In Russia the repressor is not an extremist, but the repressed;
not the bludgeoner, but the bludgeoned;
not the poisoner, but the poisoned;
not the invader, but the invaded.
The extremist label is used for everything: to imprison dissidents, to outlaw organizations, to veto candidacies for rigged elections, to prevent NGOs from acting or to justify the attack on Ukraine.
The documentary
Fearless: Women Against Putin
, by Sarah Collinson (on Movistar+ Plus and Atresplayer), is a production of
The Economist,
awarded a Bafta, which follows three young people with the guts to oppose within the system, and who also record on their mobiles and share everything that happens to them on networks.
Violeta Grudina is a collaborator of Alexei Navalni, the poisoned and imprisoned opposition leader, and a candidate for councilor in her city, Murmansk.
They remove her from her midst by isolating her in a hospital for covid without having tested positive.
She only comes out after a hunger strike.
And she says that she has launched a new concept, the "medical arrest", but we doubt that she is the first.
Lusya Stein was already a Moscow councilor, and a member of Pussy Riot, the punk art collective that has been irritating the regime for a decade.
But she suffers relentless harassment.
She is accused of violating anticovid regulations for having encouraged protests over Navalni's imprisonment on her social media accounts.
She is coming off house arrest, for which she wears an electronic device on her ankle;
she is arrested and sent to prison for two weeks, and sentenced to another year at home under remote control.
She explains that, having lost the streets, the only possible activism in Russia is online, and she works hard on it.
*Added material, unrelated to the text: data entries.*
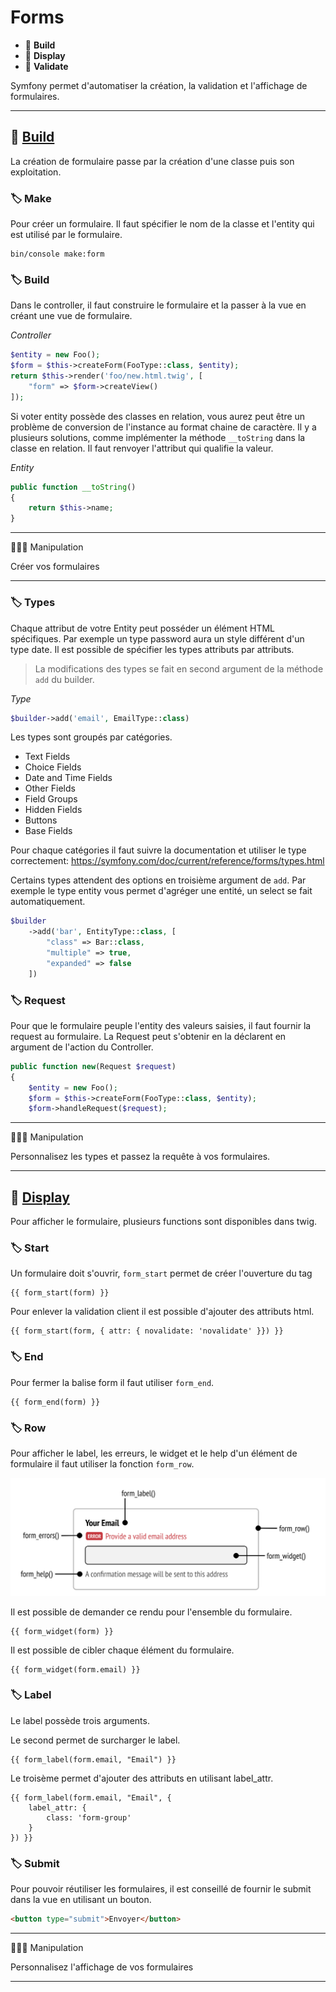 # Forms

*  🔖 **Build**
*  🔖 **Display**
*  🔖 **Validate**

Symfony permet d'automatiser la création, la validation et l'affichage de formulaires.

___

## 📑 [Build](https://symfony.com/doc/current/forms.html)

La création de formulaire passe par la création d'une classe puis son exploitation.

### 🏷️ **Make**

Pour créer un formulaire. Il faut spécifier le nom de la classe et l'entity qui est utilisé par le formulaire.

```env
bin/console make:form
```

### 🏷️ **Build**

Dans le controller, il faut construire le formulaire et la passer à la vue en créant une vue de formulaire.

*Controller*

```php
$entity = new Foo();
$form = $this->createForm(FooType::class, $entity);
return $this->render('foo/new.html.twig', [
    "form" => $form->createView()
]);
```

Si voter entity possède des classes en relation, vous aurez peut être un problème de conversion de l'instance au format chaine de caractère. Il y a plusieurs solutions, comme implémenter la méthode `__toString` dans la classe en relation. Il faut renvoyer l'attribut qui qualifie la valeur.

*Entity*

```php
public function __toString()
{
    return $this->name;
}
```

___

👨🏻‍💻 Manipulation

Créer vos formulaires

___

### 🏷️ **Types**

Chaque attribut de votre Entity peut posséder un élément HTML spécifiques. Par exemple un type password aura un style différent d'un type date. Il est possible de spécifier les types attributs par attributs.

> La modifications des types se fait en second argument de la méthode `add` du builder.

*Type*

```php
$builder->add('email', EmailType::class)
```

Les types sont groupés par catégories.


* Text Fields
* Choice Fields
* Date and Time Fields
* Other Fields
* Field Groups
* Hidden Fields
* Buttons
* Base Fields

Pour chaque catégories il faut suivre la documentation et utiliser le type correctement: https://symfony.com/doc/current/reference/forms/types.html

Certains types attendent des options en troisième argument de `add`. Par exemple le type entity vous permet d'agréger une entité, un select se fait automatiquement.

```php
$builder
    ->add('bar', EntityType::class, [
        "class" => Bar::class,
        "multiple" => true,
        "expanded" => false
    ])
```

### 🏷️ **Request**

Pour que le formulaire peuple l'entity des valeurs saisies, il faut fournir la request au formulaire. La Request peut s'obtenir en la déclarent en argument de l'action du Controller.

```php
public function new(Request $request)
{
    $entity = new Foo();
    $form = $this->createForm(FooType::class, $entity);
    $form->handleRequest($request);
```

___

👨🏻‍💻 Manipulation

Personnalisez les types et passez la requête à vos formulaires.

___

## 📑 [Display](https://symfony.com/doc/current/form/form_customization.html)

Pour afficher le formulaire, plusieurs functions sont disponibles dans twig.

### 🏷️ **Start**

Un formulaire doit s'ouvrir, `form_start` permet de créer l'ouverture du tag <form>

```twig
{{ form_start(form) }}
```

Pour enlever la validation client il est possible d'ajouter des attributs html.

```twig
{{ form_start(form, { attr: { novalidate: 'novalidate' }}) }}
```

### 🏷️ **End**

Pour fermer la balise form il faut utiliser `form_end`.

```twig
{{ form_end(form) }}
```

### 🏷️ **Row**

Pour afficher le label, les erreurs, le widget et le help d'un élément de formulaire il faut utiliser la fonction `form_row`.

![image](https://raw.githubusercontent.com/seeren-training/Symfony/master/wiki/resources//form_row.png)

Il est possible de demander ce rendu pour l'ensemble du formulaire.

```twig
{{ form_widget(form) }}
```

Il est possible de cibler chaque élément du formulaire.

```twig
{{ form_widget(form.email) }}
```

### 🏷️ **Label**

Le label possède trois arguments.

Le second permet de surcharger le label.

```twig
{{ form_label(form.email, "Email") }}
```

Le troisème permet d'ajouter des attributs en utilisant label_attr.

```twig
{{ form_label(form.email, "Email", {
    label_attr: {
        class: 'form-group'
    }
}) }}
```

### 🏷️ **Submit**

Pour pouvoir réutiliser les formulaires, il est conseillé de fournir le submit dans la vue en utilisant un bouton.

```html
<button type="submit">Envoyer</button>
```

___

👨🏻‍💻 Manipulation

Personnalisez l'affichage de vos formulaires

___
Pussy Riot's activists Masha Alekhina, Lusya Stein and Victoria Narakhsa are detained during the protests in support of Navalny.
They will spend this night in the police department, and tomorrow morning at the court they will face up to 15 days of jail.#freepussyriot pic.twitter.com/po8mXdxEDj
— 𝖕𝖚𝖘𝖘𝖞 𝖗𝖎𝖔𝖙💦 (@pussyrriot) January 24, 2021
And the third protagonist, Irina Fatianova, goes through paperwork and paperwork to stand for municipal representative in St. Petersburg.
She collects 4,000 signatures, she deserves to dare to sign that there, but they veto her... exactly, for being an extremist.
At least she does not get locked up: in November she left the country when the raids against Navalni supporters intensified.
The following month Violeta left for the same reason.
Of Lusya, who managed to break the anklet that oppressed her, it is only known today that she is in search and capture of her.
The pandemic served as an excuse for the repression of the Vladimir Putin regime.
Months later, with the war against Ukraine and any dissidence unleashed, they no longer bother to find excuses.
But they failed to silence these brave women.